Konfederacjo – wyluzuj! Ta noc należy do serwerów!

Gdyby ktoś mnie zapytał, jaka jest jedna, ale tyko jedna różnica pomiędzy PRL a PRL-bis, użyłbym jednego słowa: technologiczna.

No co, nie mam racji?

Ostatnio, jeżdżąc sobie metrem, czytam po raz drugi sprezentowaną mi 6 lat temu przez Hirka (a tak!), wydaną przez Ośrodek Karta i Fundację Niepodległości, a zatytułowaną „Wyklęci – Podziemie zbrojne 1944-1963″ książkę .

I w tej książce, w rozdziale Referendum, przytoczone są dokumenty opisujące metody uwłaściwiania (lubię neologizmy)  wyników głosowania.
Podsumowując te metody syntetycznie, użyję określenia  „na chama” (choć właściwsze byłoby określenie „na bandytę”).

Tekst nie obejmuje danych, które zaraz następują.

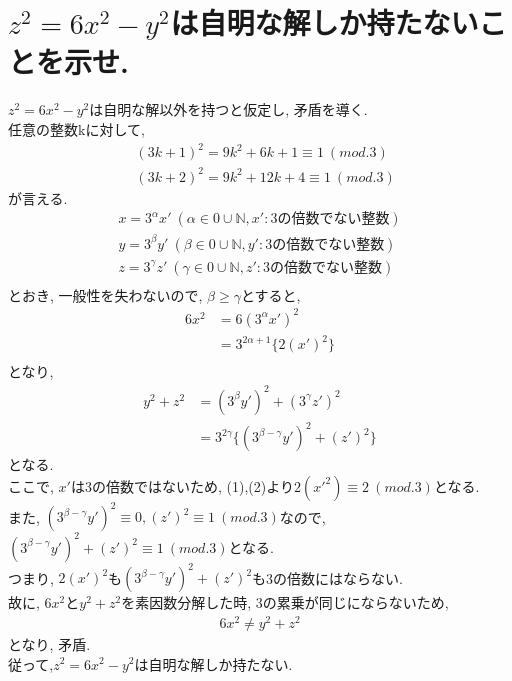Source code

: \documentclass[uplatex]{jsarticle}
\begin{document}
    \newpage

    \section{$z^2=6x^2-y^2$は自明な解しか持たないことを示せ.}
    \noindent
    $z^2=6x^2-y^2$は自明な解以外を持つと仮定し, 矛盾を導く. \\
    任意の整数kに対して, \\
    \begin{eqnarray}
        & (3k+1)^2 = 9k^2 + 6k + 1  \equiv 1\ (mod.3) \\
        & (3k+2)^2 = 9k^2 + 12k + 4  \equiv 1\ (mod.3)
    \end{eqnarray}
    が言える. \\
    \begin{align*}
        x=3^\alpha x' \ (\alpha \in {0} \cup \mathbb{N}, x':3の倍数でない整数) \\
        y=3^\beta y' \ (\beta \in {0} \cup \mathbb{N}, y':3の倍数でない整数) \\
        z=3^\gamma z' \ (\gamma \in {0} \cup \mathbb{N}, z':3の倍数でない整数) \\
    \end{align*}
    とおき, 一般性を失わないので, $\beta \geq \gamma$とすると,
    \begin{align*}
        6x^2 &= 6(3^\alpha x')^2 \\
        &= 3^{2\alpha + 1}\{2(x')^2\} \\
    \end{align*}
    となり, 
    \begin{align*}
        y^2 + z^2 &= (3^{\beta}y')^2 + (3^{\gamma}z')^2 \\
        &= 3^{2\gamma} \{(3^{\beta - \gamma}y')^2 + (z')^2\}
    \end{align*}
    となる. \\
    ここで, $x'$は3の倍数ではないため, (1),(2)より$2(x'^2) \equiv 2\ (mod.3)$となる. \\
    また, $(3^{\beta - \gamma}y')^2 \equiv 0, (z')^2 \equiv 1\ (mod.3)$なので,
    $(3^{\beta - \gamma}y')^2 + (z')^2 \equiv 1\ (mod.3)$となる.\\
    つまり, $2(x')^2$も$(3^{\beta - \gamma}y')^2 + (z')^2$も3の倍数にはならない. \\
    故に, $6x^2$と$y^2+z^2$を素因数分解した時, 3の累乗が同じにならないため, 
    \begin{align*}
        6x^2 \neq y^2 + z^2 
    \end{align*}
    となり, 矛盾. \\
    \noindent
    従って,$z^2=6x^2-y^2$は自明な解しか持たない.
\end{document}
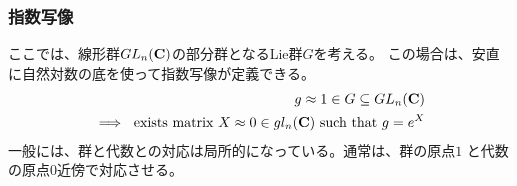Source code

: {\subsubsection{指数写像}\label{s3:指数写像} %
	ここでは、線形群$GL_n(\mathbf{C})$の部分群となるLie群$G$を考える。
	この場合は、安直に自然対数の底を使って指数写像が定義できる。
	\begin{equation*}\begin{split}
		g\approx1\in G\subseteq GL_n(\mathbf{C}) \\
		\implies \text{ exists matrix } 
		X\approx0\in gl_n(\mathbf{C}) \text{ such that } g = e^X
	\end{split}\end{equation*}
	一般には、群と代数との対応は局所的になっている。通常は、群の原点$1$
	と代数の原点$0$近傍で対応させる。

}
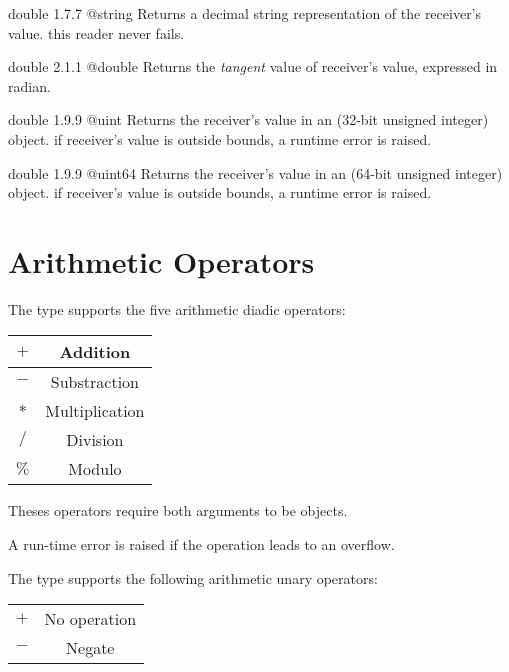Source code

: {double}
{1.7.7}
{@string}
{Returns a decimal string representation of the receiver's value.}
{this reader never fails.}




{double}
{2.1.1}
{@double}
{Returns the \emph{tangent} value of receiver's value, expressed in radian.}
{}







{double}
{1.9.9}
{@uint}
{Returns the receiver's value in an  (32-bit unsigned integer) object.}
{if receiver's value is outside  bounds, a runtime error is raised.}





{double}
{1.9.9}
{@uint64}
{Returns the receiver's value in an  (64-bit unsigned integer) object.}
{if receiver's value is outside  bounds, a runtime error is raised.}




\section{Arithmetic Operators}

The  type supports the five arithmetic diadic operators:\newline

\begin{tabular}{|c|c|}
\hline
$+$ & Addition \\
\hline
$-$ & Substraction \\
\hline
$*$ & Multiplication \\
\hline
$/$ & Division \\
\hline
$\%$ & Modulo \\
\hline
\end{tabular}

Theses operators require both arguments to be  objects.\newline

A run-time error is raised if the operation leads to an overflow.

The  type supports the following arithmetic unary operators:\newline

\begin{tabular}{|c|c|}
\hline
$+$ & No operation \\
$-$ & Negate \\
\hline
\end{tabular}

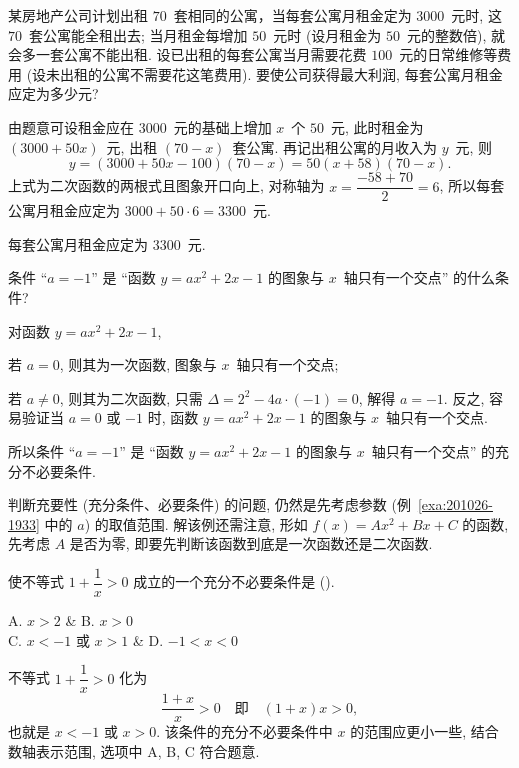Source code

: \begin{example}
  某房地产公司计划出租 $70$~套相同的公寓，当每套公寓月租金定为 $3000$~元时, 这 $70$~套公寓能全租出去; 当月租金每增加 $50$~元时 (设月租金为 $50$~元的整数倍), 就会多一套公寓不能出租. 设已出租的每套公寓当月需要花费 $100$~元的日常维修等费用 (设未出租的公寓不需要花这笔费用). 要使公司获得最大利润, 每套公寓月租金应定为多少元?
\end{example}
\begin{solution}
  由题意可设租金应在 $3000$~元的基础上增加 $x$~个 $50$~元, 此时租金为 $(3000+50x)$~元, 出租 $(70-x)$~套公寓. 再记出租公寓的月收入为 $y$~元, 则
  \[y=(3000+50x-100)(70-x)= 50(x+58)(70-x).\]
  上式为二次函数的两根式且图象开口向上, 对称轴为 $x=\dfrac{-58+70}2=6$, 所以每套公寓月租金应定为 $3000+50\cdot 6= 3300$~元.
\end{solution}
\begin{answer}
  每套公寓月租金应定为 $3300$~元.
\end{answer}

\begin{example}\label{exa:201026-1933}
  条件 ``$a=-1$'' 是 ``函数 $y=ax^2+2x-1$ 的图象与 $x$~轴只有一个交点'' 的什么条件?
\end{example}
\begin{solution}
  对函数 $y=ax^2+2x-1$, 
  
  若 $a=0$, 则其为一次函数, 图象与 $x$~轴只有一个交点; 
  
  若 $a\neq 0$, 则其为二次函数, 只需 $\Delta= 2^2-4a\cdot(-1)=0$, 解得 $a=-1$. 反之, 容易验证当 $a=0$ 或 $-1$ 时, 函数 $y=ax^2+2x-1$ 的图象与 $x$~轴只有一个交点. 
  
  所以条件 ``$a=-1$'' 是 ``函数 $y=ax^2+2x-1$ 的图象与 $x$~轴只有一个交点'' 的充分不必要条件.
\end{solution}

判断充要性 (充分条件、必要条件) 的问题, 仍然是先考虑参数 (例~\ref{exa:201026-1933} 中的 $a$) 的取值范围. 解该例还需注意, 形如 $f(x)=Ax^2+Bx+C$ 的函数, 先考虑 $A$ 是否为零, 即要先判断该函数到底是一次函数还是二次函数.

\begin{example}
  使不等式 $1+\dfrac1x>0$ 成立的一个充分不必要条件是 (\qquad).
  \begin{twocolpro}
  A. $x>2$ & B. $x>0$ \\
  C. $x<-1$ 或 $x>1$ & D. $-1<x<0$
  \end{twocolpro}
\end{example}
\begin{solution}
  不等式 $1+\dfrac1x>0$ 化为 
  \[\dfrac{1+x}x>0\quad\text{即}\quad (1+x)x>0,\]
  也就是 $x<-1$ 或 $x>0$. 该条件的充分不必要条件中 $x$ 的范围应更小一些, 结合数轴表示范围, 选项中 A, B, C 符合题意.
\end{solution}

Po kilku dekadach (ale nie tak dawno), kiedy u steru PRL-bis byli podopieczni Cioci Stasi, imperium medialne (no jak nie imperium – imperium jak stąd do portalu o Puszczy Białowieskiej!) red. Sakiewicza, przy okazji ogłaszania przez Rządową Komisję Wyborczą  niewłaściwych wyników głosowań (nie mylić z wyborami) grzało temat „ruskich serwerów”.
Ot, jednak co technologia, to technologia – pomyślałem sobie wtedy.

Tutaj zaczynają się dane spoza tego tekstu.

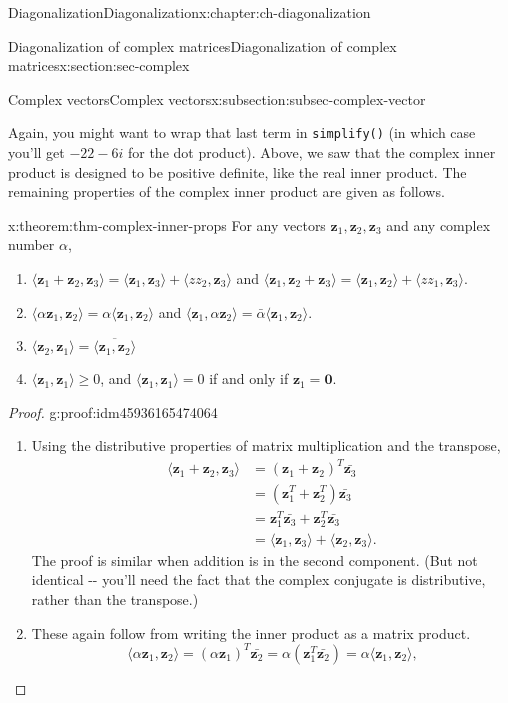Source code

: \documentclass[oneside,10pt,]{book}
\newcommand{\mono}[1]{\texttt{#1}}
\numberwithin{equation}{section}
\newcommand{\zz}{\mathbf{z}}
\newcommand{\amp}{&}
\begin{document}
\begin{chapterptx}{Diagonalization}{}{Diagonalization}{}{}{x:chapter:ch-diagonalization}
\begin{sectionptx}{Diagonalization of complex matrices}{}{Diagonalization of complex matrices}{}{}{x:section:sec-complex}
\begin{subsectionptx}{Complex vectors}{}{Complex vectors}{}{}{x:subsection:subsec-complex-vector}
\begin{sageoutput}
\end{sageoutput}
Again, you might want to wrap that last term in \mono{simplify()} (in which case you'll get \(-22-6i\) for the dot product). Above, we saw that the complex inner product is designed to be positive definite, like the real inner product. The remaining properties of the complex inner product are given as follows.%
\begin{theorem}{}{}{x:theorem:thm-complex-inner-props}%
For any vectors \(\zz_1,\zz_2,\zz_3\) and any complex number \(\alpha\),%
\begin{enumerate}
\item{}\(\langle \zz_1+\zz_2,\zz_3\rangle = \langle \zz_1,\zz_3\rangle + \langle zz_2,\zz_3\rangle\) and \(\langle \zz_1,\zz_2+\zz_3\rangle = \langle \zz_1,\zz_2\rangle + \langle zz_1,\zz_3\rangle\).%
\item{}\(\langle \alpha\zz_1,\zz_2\rangle = \alpha\langle\zz_1,\zz_2\rangle\) and \(\langle \zz_1,\alpha\zz_2\rangle=\bar{\alpha}\langle \zz_1,\zz_2\rangle\).%
\item{}\(\displaystyle \langle \zz_2,\zz_1\rangle = \overline{\langle \zz_1,\zz_2\rangle}\)%
\item{}\(\langle \zz_1,\zz_1\rangle\geq 0\), and \(\langle \zz_1,\zz_1\rangle =0\) if and only if \(\zz_1=\mathbf{0}\).%
\end{enumerate}
%
\end{theorem}
\begin{proof}{}{g:proof:idm45936165474064}
%
\begin{enumerate}
\item{}Using the distributive properties of matrix multiplication and the transpose,%
\begin{align*}
\langle \zz_1+\zz_2,\zz_3\rangle \amp= (\zz_1+\zz_2)^T\bar{\zz_3}\\
\amp =(\zz_1^T+\zz_2^T)\bar{\zz_3}\\
\amp =\zz_1^T\bar{\zz_3}+\zz_2^T\bar{\zz_3}\\
\amp =\langle \zz_1,\zz_3\rangle + \langle \zz_2,\zz_3\rangle\text{.}
\end{align*}
The proof is similar when addition is in the second component. (But not identical -{}-{} you'll need the fact that the complex conjugate is distributive, rather than the transpose.)%
\item{}These again follow from writing the inner product as a matrix product.%
\begin{equation*}
\langle \alpha\zz_1,\zz_2\rangle = (\alpha \zz_1)^T\bar{\zz_2} = \alpha(\zz_1^T\bar{\zz_2}) = \alpha\langle\zz_1,\zz_2\rangle\text{,}

\end{equation*}
\end{enumerate}
\end{proof}
\end{subsectionptx}
\end{sectionptx}
\end{chapterptx}
\end{document}
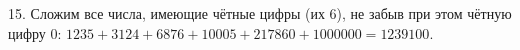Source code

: 15. Сложим все числа, имеющие чётные цифры (их 6), не забыв при этом чётную цифру 0: $1235+3124+6876+10005+217860+1000000=1239100.$\\

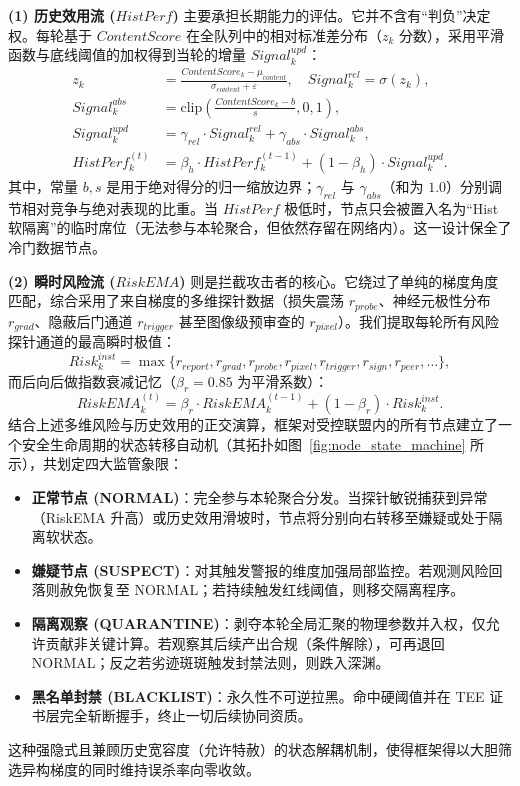 \documentclass[runningheads]{llncs}
\begin{document}
\textbf{(1) 历史效用流 ($HistPerf$)} 主要承担长期能力的评估。它并不含有“判负”决定权。每轮基于 $ContentScore$ 在全队列中的相对标准差分布（$z_k$ 分数），采用平滑函数与底线阈值的加权得到当轮的增量 $Signal_k^{upd}$：
\begin{align}
    z_{k} &= \frac{ContentScore_{k} - \mu_{content}}{\sigma_{content} + \varepsilon}, \quad Signal_{k}^{rel} = \sigma(z_{k}), \\
    Signal_{k}^{abs} &= \mathrm{clip}\left(\frac{ContentScore_{k} - b}{s}, 0, 1\right), \\
    Signal_{k}^{upd} &= \gamma_{rel} \cdot Signal_{k}^{rel} + \gamma_{abs} \cdot Signal_{k}^{abs}, \\
    HistPerf_{k}^{(t)} &= \beta_{h} \cdot HistPerf_{k}^{(t-1)} + (1 - \beta_{h}) \cdot Signal_{k}^{upd}.
\end{align}
其中，常量 $b, s$ 是用于绝对得分的归一缩放边界；$\gamma_{rel}$ 与 $\gamma_{abs}$（和为 $1.0$）分别调节相对竞争与绝对表现的比重。当 $HistPerf$ 极低时，节点只会被置入名为“Hist软隔离”的临时席位（无法参与本轮聚合，但依然存留在网络内）。这一设计保全了冷门数据节点。

\textbf{(2) 瞬时风险流 ($RiskEMA$)} 则是拦截攻击者的核心。它绕过了单纯的梯度角度匹配，综合采用了来自梯度的多维探针数据（损失震荡 $r_{probe}$、神经元极性分布 $r_{grad}$、隐蔽后门通道 $r_{trigger}$ 甚至图像级预审查的 $r_{pixel}$）。我们提取每轮所有风险探针通道的最高瞬时极值：
\begin{equation}
    Risk_{k}^{inst} = \max\{r_{report}, r_{grad}, r_{probe}, r_{pixel}, r_{trigger}, r_{sign}, r_{peer}, \dots \},
\end{equation}
而后向后做指数衰减记忆（$\beta_r = 0.85$ 为平滑系数）：
\begin{equation}
    RiskEMA_{k}^{(t)} = \beta_{r} \cdot RiskEMA_{k}^{(t-1)} + (1 - \beta_{r}) \cdot Risk_{k}^{inst}.
\end{equation}
结合上述多维风险与历史效用的正交演算，框架对受控联盟内的所有节点建立了一个安全生命周期的状态转移自动机（其拓扑如图~\ref{fig:node_state_machine} 所示），共划定四大监管象限：
\begin{itemize}
    \item \textbf{正常节点 (NORMAL)}：完全参与本轮聚合分发。当探针敏锐捕获到异常（RiskEMA 升高）或历史效用滑坡时，节点将分别向右转移至嫌疑或处于隔离软状态。
    \item \textbf{嫌疑节点 (SUSPECT)}：对其触发警报的维度加强局部监控。若观测风险回落则赦免恢复至 NORMAL；若持续触发红线阈值，则移交隔离程序。
    \item \textbf{隔离观察 (QUARANTINE)}：剥夺本轮全局汇聚的物理参数并入权，仅允许贡献非关键计算。若观察其后续产出合规（条件解除），可再退回 NORMAL；反之若劣迹斑斑触发封禁法则，则跌入深渊。
    \item \textbf{黑名单封禁 (BLACKLIST)}：永久性不可逆拉黑。命中硬阈值并在 TEE 证书层完全斩断握手，终止一切后续协同资质。
\end{itemize}
这种强隐式且兼顾历史宽容度（允许特赦）的状态解耦机制，使得框架得以大胆筛选异构梯度的同时维持误杀率向零收敛。
\end{document}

Teraz dbają o nas faworyci innej cioci, to i serwery inne się starają, bo jadąc przebojem – „tak ten świat złożony jest”.

Po łacinie można byłoby to elegancko wyrazić cuius regio – eius serwerownio, ale że z łaciny funkcjonuje w PRL-bis na wszystkich taśmach, czy to Morawieckiego – czy Neumanna, jedynie stara, dobra curva, wyrażać (się) nie będziemy.

Puentując:

nie po to powtarzam do znudzenia, że „Polska jest zbyt dużym, zbyt bogatym, zbyt strategicznie położonym krajem, by pozostawić ją „niezaopiekowaną„.

żeby teraz jakaś Konfederacja się po cyrku z Wiejskiej pałętała.

Inna sprawa, że z opieką bywa niewierno i kaprizno, o czym się przekonali zaopiekowani przez naszego strategicznego sojusznika Kurdowie,  którzy zostali opieki w jednej chwili pozbawieni i to bez potrzeby używania jakichkolwiek serwerów, bo jednym tweetem pewnego dewelopera.

Ja jeszcze spojrzę na mecz, a potem spokojnie idę spać, bo ja nie serwer – fedrować po nocach nie muszę.